I welcome all constructive feedback on how to make these topics more useful to you! There was a lot of material to cover, but I feel this particular post went on a bit long. My intention is that nothing in this post should appear intimidating or mysterious. Let me know how I can do better!

What are databases for?

Databases are designed to store large amounts of data (think on the order of GBs). If you've dealt with excel or google sheets, you've already interacted with a kind of database: tabular relational data. Tabular meaning organized in rows and columns, and relational meaning that a cell could reference the value in another. Applications like this have their own language to ask questions about the data like (like typing =SUM(A:B) in a cell); SQL is a another kind of language used about data through a database.
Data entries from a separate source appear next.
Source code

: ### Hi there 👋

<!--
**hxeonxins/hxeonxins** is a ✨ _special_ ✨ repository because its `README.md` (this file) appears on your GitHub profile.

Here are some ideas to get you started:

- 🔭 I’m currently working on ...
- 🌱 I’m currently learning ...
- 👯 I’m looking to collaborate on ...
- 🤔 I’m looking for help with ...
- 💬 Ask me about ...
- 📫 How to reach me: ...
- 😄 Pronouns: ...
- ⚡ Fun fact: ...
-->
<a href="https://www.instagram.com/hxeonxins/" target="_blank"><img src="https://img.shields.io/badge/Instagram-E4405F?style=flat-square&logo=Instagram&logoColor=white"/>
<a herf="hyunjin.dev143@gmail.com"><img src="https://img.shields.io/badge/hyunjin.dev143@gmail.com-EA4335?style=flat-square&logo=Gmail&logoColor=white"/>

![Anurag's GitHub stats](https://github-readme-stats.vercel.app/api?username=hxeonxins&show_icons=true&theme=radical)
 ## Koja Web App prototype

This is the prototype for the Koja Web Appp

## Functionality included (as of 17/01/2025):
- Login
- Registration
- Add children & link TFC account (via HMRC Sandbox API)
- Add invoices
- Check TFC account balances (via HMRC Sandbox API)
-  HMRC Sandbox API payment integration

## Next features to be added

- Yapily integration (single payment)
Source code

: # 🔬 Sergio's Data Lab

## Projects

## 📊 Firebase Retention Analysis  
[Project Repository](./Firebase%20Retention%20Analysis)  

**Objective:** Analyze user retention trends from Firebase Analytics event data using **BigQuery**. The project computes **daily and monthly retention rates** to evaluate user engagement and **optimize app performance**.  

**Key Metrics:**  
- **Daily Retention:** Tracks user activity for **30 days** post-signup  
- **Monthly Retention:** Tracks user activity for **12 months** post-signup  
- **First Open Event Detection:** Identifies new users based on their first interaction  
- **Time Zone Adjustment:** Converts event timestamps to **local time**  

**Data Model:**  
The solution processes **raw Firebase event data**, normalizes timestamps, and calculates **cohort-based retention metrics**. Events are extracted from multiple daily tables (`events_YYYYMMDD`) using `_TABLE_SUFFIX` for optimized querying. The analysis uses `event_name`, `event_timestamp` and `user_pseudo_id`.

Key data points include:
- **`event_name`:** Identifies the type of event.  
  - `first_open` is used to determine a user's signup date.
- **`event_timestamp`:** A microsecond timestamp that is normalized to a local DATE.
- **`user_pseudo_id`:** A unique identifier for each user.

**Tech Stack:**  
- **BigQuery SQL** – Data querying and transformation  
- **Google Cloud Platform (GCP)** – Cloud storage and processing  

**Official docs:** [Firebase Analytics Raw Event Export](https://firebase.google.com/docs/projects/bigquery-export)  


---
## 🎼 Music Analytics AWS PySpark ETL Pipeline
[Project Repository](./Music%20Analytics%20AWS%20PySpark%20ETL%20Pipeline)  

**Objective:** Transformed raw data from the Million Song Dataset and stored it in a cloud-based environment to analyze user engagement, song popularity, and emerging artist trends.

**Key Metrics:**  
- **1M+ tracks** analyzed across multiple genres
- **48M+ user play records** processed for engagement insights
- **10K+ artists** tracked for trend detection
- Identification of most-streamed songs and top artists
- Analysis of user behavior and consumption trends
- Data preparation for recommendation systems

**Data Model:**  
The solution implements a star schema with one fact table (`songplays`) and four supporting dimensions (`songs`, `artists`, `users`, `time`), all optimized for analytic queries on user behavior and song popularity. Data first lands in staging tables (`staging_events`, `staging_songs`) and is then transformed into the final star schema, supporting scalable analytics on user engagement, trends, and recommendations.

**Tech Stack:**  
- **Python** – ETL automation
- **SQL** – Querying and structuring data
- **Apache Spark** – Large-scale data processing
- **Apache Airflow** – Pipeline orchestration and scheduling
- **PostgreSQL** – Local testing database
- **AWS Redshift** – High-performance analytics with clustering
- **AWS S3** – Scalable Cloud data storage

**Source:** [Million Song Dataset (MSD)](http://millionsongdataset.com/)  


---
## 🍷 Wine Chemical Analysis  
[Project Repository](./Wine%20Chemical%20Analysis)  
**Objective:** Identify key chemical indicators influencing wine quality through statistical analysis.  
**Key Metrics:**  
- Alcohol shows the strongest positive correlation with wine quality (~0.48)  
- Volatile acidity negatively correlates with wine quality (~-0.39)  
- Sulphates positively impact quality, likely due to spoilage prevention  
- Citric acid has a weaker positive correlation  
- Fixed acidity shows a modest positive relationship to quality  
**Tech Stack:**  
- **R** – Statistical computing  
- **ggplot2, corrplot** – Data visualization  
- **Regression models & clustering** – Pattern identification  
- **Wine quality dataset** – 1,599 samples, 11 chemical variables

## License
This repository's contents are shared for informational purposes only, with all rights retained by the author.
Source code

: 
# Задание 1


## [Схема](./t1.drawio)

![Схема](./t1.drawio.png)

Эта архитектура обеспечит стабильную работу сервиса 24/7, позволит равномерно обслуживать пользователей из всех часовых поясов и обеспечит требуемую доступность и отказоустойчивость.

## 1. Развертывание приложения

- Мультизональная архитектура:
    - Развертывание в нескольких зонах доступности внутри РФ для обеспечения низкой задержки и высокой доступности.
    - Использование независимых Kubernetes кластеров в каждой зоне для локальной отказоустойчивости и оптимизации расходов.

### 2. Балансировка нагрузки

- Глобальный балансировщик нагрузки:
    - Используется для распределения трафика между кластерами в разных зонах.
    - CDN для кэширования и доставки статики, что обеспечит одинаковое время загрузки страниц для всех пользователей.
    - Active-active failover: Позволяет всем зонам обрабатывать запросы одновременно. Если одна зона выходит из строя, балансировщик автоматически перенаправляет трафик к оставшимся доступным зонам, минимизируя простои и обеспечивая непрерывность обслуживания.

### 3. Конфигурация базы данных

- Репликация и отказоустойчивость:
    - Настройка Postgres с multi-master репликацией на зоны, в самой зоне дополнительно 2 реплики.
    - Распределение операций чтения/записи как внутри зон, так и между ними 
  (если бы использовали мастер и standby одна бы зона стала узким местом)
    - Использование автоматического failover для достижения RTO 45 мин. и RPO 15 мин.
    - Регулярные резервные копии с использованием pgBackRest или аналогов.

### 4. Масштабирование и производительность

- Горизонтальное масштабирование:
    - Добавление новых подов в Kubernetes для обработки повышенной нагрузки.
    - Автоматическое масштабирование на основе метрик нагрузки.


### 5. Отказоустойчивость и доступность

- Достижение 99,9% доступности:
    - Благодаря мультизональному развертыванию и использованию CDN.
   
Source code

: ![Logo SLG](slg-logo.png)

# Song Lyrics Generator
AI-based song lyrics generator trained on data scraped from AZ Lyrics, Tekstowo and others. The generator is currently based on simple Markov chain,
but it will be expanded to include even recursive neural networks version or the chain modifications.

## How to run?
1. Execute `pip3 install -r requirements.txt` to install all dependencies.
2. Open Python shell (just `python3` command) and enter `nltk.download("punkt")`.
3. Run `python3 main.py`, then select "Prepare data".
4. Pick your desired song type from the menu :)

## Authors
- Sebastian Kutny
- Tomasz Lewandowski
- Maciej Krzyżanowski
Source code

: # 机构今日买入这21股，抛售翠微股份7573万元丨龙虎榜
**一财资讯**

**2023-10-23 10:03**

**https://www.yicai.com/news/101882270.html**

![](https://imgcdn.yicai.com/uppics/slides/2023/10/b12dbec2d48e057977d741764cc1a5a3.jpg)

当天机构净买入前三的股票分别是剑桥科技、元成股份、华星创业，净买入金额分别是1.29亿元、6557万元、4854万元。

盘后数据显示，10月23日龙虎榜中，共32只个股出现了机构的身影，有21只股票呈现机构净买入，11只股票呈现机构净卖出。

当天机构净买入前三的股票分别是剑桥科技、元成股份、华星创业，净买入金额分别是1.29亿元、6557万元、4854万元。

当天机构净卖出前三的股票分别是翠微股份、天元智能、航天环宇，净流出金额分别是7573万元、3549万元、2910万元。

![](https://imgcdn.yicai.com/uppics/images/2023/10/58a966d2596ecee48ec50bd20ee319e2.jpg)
And, as we'll see, can be really powerful to add and modify data as well.

I love examples, so let's start with one! Let's say we downloaded a data set from Spotify or another music application into google sheets. We'd probably have a few columns that look like this:

Record:

  • Artist
  • Album
  • Song
  • Song Duration
  • Song Plays

This kind of data model likely extends to a similar problem you may be facing. Instead of records, maybe we have facilities, and instead of plays, maybe it's number of employees. The actual application matters, no one data structure will fit all problems, but the concepts carry over.

If we had only a hundred artists, this probably would only be a couple of thousand of rows. However, large companies deal with tens of thousands of artist data structure that grow in complexity. One of the essential questions we can ask about this data is: which artist has the most total number of plays. That can be a pretty tricky equation in google sheets, we'll have to aggregate all plays along songs and group then by artists. But more: what if we have more than one sheet. Maybe another sheet capturing listening times by user.

Listener:

  • User
  • Record
  • Date User Listened to Record
  • Amount of Time They Listened to the Record
  • User's Country

Here our questions can become more complex. Which song is most on a a Tuesday, or in the evening? Which country is an artist most popular in? Can we get a playlist of a particular users favorite songs? Are longer songs more popular than shorter songs? You can see how doing this in a tool like google sheets can become unwieldy, especially if you have tens of thousands of rows. SQL gets out of your way and let's get answers to these questions.

Quick-start

Before we dive in, let's get you an environment where we can start using a SQL database in python. While we can't program python in "SQL" we use python to send SQL to a database. There are other, more direct, methods to send SQL to a database. However, if we want to generally interact with it beyond just querying the database, getting the data into python let's us all the regular tools of python to further process the data. And as you'll see, python can be used to make writing SQL much simpler.

There are many different kinds of databases that let you interact with it using the SQL language. Right now, we'll use one called SQLite. As the name implies, it's a simple database to get up and running. Many databases need a place to store the data, but one of SQLite's powerful feature is that it can run fully in memory, meaning that it requires no additional set-up to get up and going. In fact, we can get it running directly from python. SQLAlchemy is the library we'll be using to get us there.

Define the Data Model

import sqlalchemy
import sqlalchemy.ext.declarative
from sqlalchemy import Column, Integer, String, Float, Integer, Date, Time

# database uri will tell SQLAlchemy that we're going to connect 
# to our in-memory SQLite instance
database_uri = 'sqlite://'
# An "engine" will help us create connections to this database
engine = sqlalchemy.create_engine(database_uri)
# We'll register our table against this "Base" instance. 
# Declarative base, means that we can declare what the data should look like
# SQLAlchemy can take this definition and turn it into SQL
Base = sqlalchemy.ext.declarative.declarative_base()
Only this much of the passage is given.